Son oeuvre à
Chaliers
Une halte de poésie au soleil
Parmi ses multiples immersions dans le paysage naturel, Natsuko Uchino conduit les écueils d’une aventure artistique et sociale sur l’humain et son environment. Observer les veines des matériaux, écouter les silences qui nous échappent, fouiller dans une lumière qui se cache, encouragent l’artiste à déployer un langage plastique et performatif sur ce qui nous est offert par la nature. Si ses œuvres composent des réflexions poétiques sur l’individu, elles répondent à la quête d’immanence à chercher dans la terre, à proximité d’une forêt, près d’un lac – une porte ouverte sur d’autres paradigmes possibles à explorer face aux ravages industriels qui contaminent les sols et embrument l’horizon.
Diplômée de la Cooper Union à New York (2007), Uchino initie la construction d’une ferme collective en permaculture pendant plus de cinq ans et y développe la céramique afin de fabriquer les contenants à sa production agricole. Depuis ses multiples expériences, dans le désert de Gobi, sur le rivages islandais ou dans le village artisanal de Tamba (Japon), la céramique intègre les potentialités de mise en scène et d’assemblage dessinant le fil rouge de ses installations, films et performances.

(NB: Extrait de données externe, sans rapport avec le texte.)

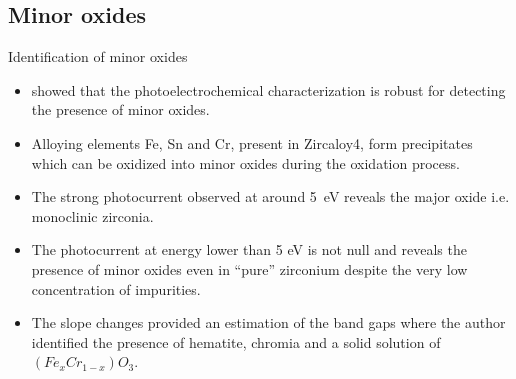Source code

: \documentclass[10pt,compress]{beamer}
\begin{document}
\subsection{Minor oxides}
    \begin{frame}[allowframebreaks=1.0]{Identification of minor oxides}
        \begin{itemize}
            \item \citet{benaboud2007} showed that the photoelectrochemical characterization 
            is robust for detecting the presence of minor oxides. 
            \item Alloying elements Fe, Sn and Cr, present in Zircaloy4, form precipitates 
            which can be oxidized into minor oxides during the oxidation process.
            \item The strong photocurrent observed at around 5~eV 
                  reveals the major oxide i.e. monoclinic zirconia. 
            \item The photocurrent at energy lower than 5 eV is not null and reveals the 
                  presence of minor oxides even in “pure” zirconium despite the very low 
                  concentration of impurities. 
            \item The slope changes provided an estimation of the band gaps where the author 
                  identified the presence of hematite, chromia and a solid solution of 
                  $(Fe_xCr_{1-x})O_3$. 
        \end{itemize}


\end{frame}
\end{document}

Dans la continuité d’un travail qui prend la forme du scénario évolutif à plusieurs entrées (La Déambulation agroalimentaire, 2013 ; La Pastorale, 2014 ; La Pythie, 2015), Natsuko Uchino propose à l’occasion de la Biennale de Saint-Flour, une promenade singulière et une halte pour les marcheurs à travers les différents visages de Chaliers. Si l’unique chemin du village permet aux visiteurs d’apprécier les beautés d’un paysage foisonnant, l’oeuvre d’Uchino s’organise autour d’un ensemble de sculptures et d’installations comme autant d’empreintes paysagères engagées par l’artiste dans sa relation à la situation géographique. L’usage de la terre, de la céramique et du bois, dialogue avec le miroir insolite de cet écrin qui borde la Truyère. Si en préambule, de petits objets jonchent à l’entrée du pont telle l’invitation d’un manifeste, ce parcours inédit accueille du mobilier en Séquoia dédié au repos et à la lecture, une fontaine d’eau accompagnée d’un service en poterie pour s’abreuver sous un soleil de plomb, et un mobile métallique composé de chargeurs solaires pour répondre à la crainte d’être perdu sans téléphone portable au milieu de nulle part.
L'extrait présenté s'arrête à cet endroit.